In some organs affected by IgG4-RD, however, distinctive forms of pathology can emerge. As an example, IgG4-related kidney disease encompasses renal and renal pelvic lesions, and tubulointerstitial nephritis in the renal cortex is a major, well-described manifestation of the disease. However, the glomeruli (discussed elsewhere), renal pelvis, and ureter can also be affected in IgG4-related renal diseases – the latter primarily in association with retroperitoneal fibrosis. Moreover, pseudotumor-like nodular lesions mimicking urothelial carcinoma can also form in the renal pelvis and ureter. Most reported cases of IgG4-related kidney diseases have a history of prior IgG4-related pancreatitis or sialoadenitis, but cases of patients with IgG4-related urinary tract disease in the absence of other organ involvement have also been reported. In this chapter, renal pelvic and ureteral lesions in IgG4-related diseases have been described.

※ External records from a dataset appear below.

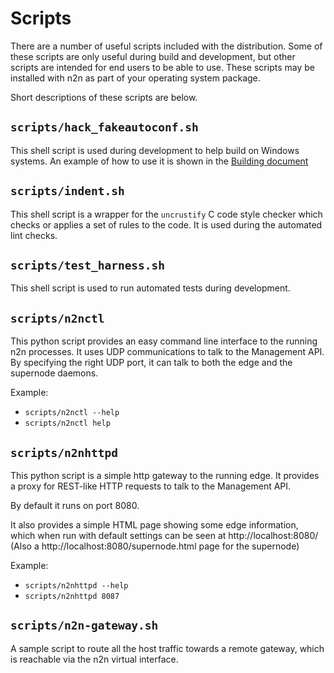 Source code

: # Scripts

There are a number of useful scripts included with the distribution.
Some of these scripts are only useful during build and development, but
other scripts are intended for end users to be able to use.  These scripts
may be installed with n2n as part of your operating system package.

Short descriptions of these scripts are below.

## `scripts/hack_fakeautoconf.sh`

This shell script is used during development to help build on Windows
systems.  An example of how to use it is shown in
the [Building document](Building.md)

## `scripts/indent.sh`

This shell script is a wrapper for the `uncrustify` C code style checker
which checks or applies a set of rules to the code.  It is used during
the automated lint checks.

## `scripts/test_harness.sh`

This shell script is used to run automated tests during development.

## `scripts/n2nctl`

This python script provides an easy command line interface to the running
n2n processes.  It uses UDP communications to talk to the Management API.
By specifying the right UDP port, it can talk to both the edge and the
supernode daemons.

Example:
- `scripts/n2nctl --help`
- `scripts/n2nctl help`

## `scripts/n2nhttpd`

This python script is a simple http gateway to the running edge.  It provides
a proxy for REST-like HTTP requests to talk to the Management API.

By default it runs on port 8080.

It also provides a simple HTML page showing some edge information, which when
run with default settings can be seen at http://localhost:8080/ (Also
a http://localhost:8080/supernode.html page for the supernode)

Example:
- `scripts/n2nhttpd --help`
- `scripts/n2nhttpd 8087`

## `scripts/n2n-gateway.sh`

A sample script to route all the host traffic towards a remote gateway,
which is reachable via the n2n virtual interface.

2 Clinical Features of Renal Pelvic and Ureteral Lesions
Involvement of the renal pelvis and ureter in IgG4-RD appears to be a relatively uncommon disease manifestation, but the extent to which it is underdiagnosed is not clear. Our review of the literature using the search engines for Japanese and English medical articles, ICHUSHI (Web. Japana Centra Revuo Medicina) and PubMed, respectively, revealed a total of 35 reported cases of such involvement [3–30], including a renal pelvic case that was experienced by our group (Case 12). These cases are summarized in Table 13.1. In addition, a review article on IgG4-related renal disease has recently been reported [31]. The age of patients ranged from 39 to 84 years, and older patients as well as males constituted the majority. Most of the cases consisted of isolated renal pelvic or ureter involvement. However, continuous distributions from the renal pelvis to the ureter as well as inflammatory pseudotumors were also observed in some cases. Moreover, synchronous and metachronous involvement was found in bilateral pelvises and ureters.
3 Renal Pelvic Lesions
The renal pelvic lesions of IgG4-RD are visualized radiologically as thickening of the renal pelvic wall without luminal irregularity or tumorous lesions in the renal hilum. As shown in Figs. 13.1, 13.2, and 13.3, unlike renal pelvic mucosal lesions, the lesions in IgG4-related kidney diseases are recognizable as nonspecific nodular lesions within the fibroadipose tissue of the renal hilum. The histology shows dense lymphoplasmacytic infiltration with lymphoid follicles and loss of adipose tissue within the renal hilum. Fibrosis with hyalinization and storiform fibrosis are found (Fig. 13.3f). However, the degree of sclerosing changes is comparatively milder than that observed in autoimmune pancreatitis, a prototypical form of IgG4-RD; furthermore, some cases show only a prominent inflammatory change with relatively few fibrotic changes (Case 11 in Table 13.1) [13]. Similar to the histological characteristics of other affected organs in IgG4-RD, eosinophilic infiltration, obliterative phlebitis (Fig. 13.1e), and perineural inflammatory infiltration (Fig. 13.3d) are also observed in some cases. This infiltration extends beyond the subepithelial layer of the renal pelvic urothelial mucosa; however, involvement of the urinary epithelial layer and epithelial injury are not prominent. Similar to IgG4-related autoimmune pancreatitis and sclerosing cholangitis, therefore, the epithelial layer is well-preserved without any erosive changes. This lack of epithelial layer involvement underlies the general difficulties in obtaining valuable pathological information from superficial mucosal specimens by renal pelvic biopsy procedures. However, specimens from most of the patients show an absence of inflammation extending into the renal parenchyma, with a clear border between the renal pelvic pathology and renal parenchyma. Exceptions to the rule occur, however, as some cases of inflammatory invasion of the renal parenchyma (Fig. 13.3) and interstitinal nephritis were observed (Case 3 in Table 13.1) [5].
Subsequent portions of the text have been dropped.